**EXCERPTED RECORDS**.
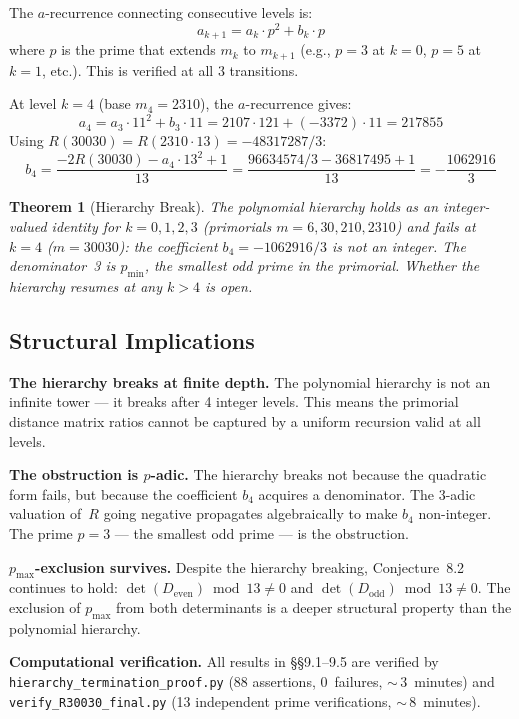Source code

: \documentclass[11pt,letterpaper]{article}
\newtheorem{theorem}{Theorem}[section]
\theoremstyle{definition}
\begin{document}
The $a$-recurrence connecting consecutive levels is:
\[
a_{k+1} = a_k \cdot p^2 + b_k \cdot p
\]
where $p$ is the prime that extends $m_k$ to $m_{k+1}$ (e.g., $p = 3$ at $k = 0$, $p = 5$ at $k = 1$, etc.). This is verified at all 3 transitions.

At level $k = 4$ (base $m_4 = 2310$), the $a$-recurrence gives:
\[
a_4 = a_3 \cdot 11^2 + b_3 \cdot 11 = 2107 \cdot 121 + (-3372) \cdot 11 = 217855
\]
Using $R(30030) = R(2310 \cdot 13) = -48317287/3$:
\[
b_4 = \frac{-2R(30030) - a_4 \cdot 13^2 + 1}{13}
    = \frac{96634574/3 - 36817495 + 1}{13}
    = -\frac{1062916}{3}
\]

\begin{theorem}[Hierarchy Break]
The polynomial hierarchy holds as an integer-valued identity for $k = 0, 1, 2, 3$ (primorials $m = 6, 30, 210, 2310$) and fails at $k = 4$ ($m = 30030$): the coefficient $b_4 = -1062916/3$ is not an integer. The denominator~3 is $p_{\text{min}}$, the smallest odd prime in the primorial. Whether the hierarchy resumes at any $k > 4$ is open.
\end{theorem}

\subsection{Structural Implications}

\textbf{The hierarchy breaks at finite depth.} The polynomial hierarchy is not an infinite tower --- it breaks after 4 integer levels. This means the primorial distance matrix ratios cannot be captured by a uniform recursion valid at all levels.

\textbf{The obstruction is $p$-adic.} The hierarchy breaks not because the quadratic form fails, but because the coefficient $b_4$ acquires a denominator. The 3-adic valuation of~$R$ going negative propagates algebraically to make $b_4$ non-integer. The prime $p = 3$ --- the smallest odd prime --- is the obstruction.

\textbf{$p_{\text{max}}$-exclusion survives.} Despite the hierarchy breaking, Conjecture~8.2 continues to hold: $\det(D_{\text{even}}) \bmod 13 \neq 0$ and $\det(D_{\text{odd}}) \bmod 13 \neq 0$. The exclusion of $p_{\text{max}}$ from both determinants is a deeper structural property than the polynomial hierarchy.

\textbf{Computational verification.} All results in \S\S9.1--9.5 are verified by \texttt{hierarchy\_\allowbreak termination\_\allowbreak proof.py} (88 assertions, 0~failures, ${\sim}\,3$~minutes) and \texttt{verify\_\allowbreak R30030\_\allowbreak final.py} (13 independent prime verifications, ${\sim}\,8$~minutes).
\end{document}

**WHAT YOU WILL DO**. Locate the word "recurrence" in the records above, and return each line that has it.

**ANSWER SECTION**.
The $a$-recurrence connecting consecutive levels is:
At level $k = 4$ (base $m_4 = 2310$), the $a$-recurrence gives:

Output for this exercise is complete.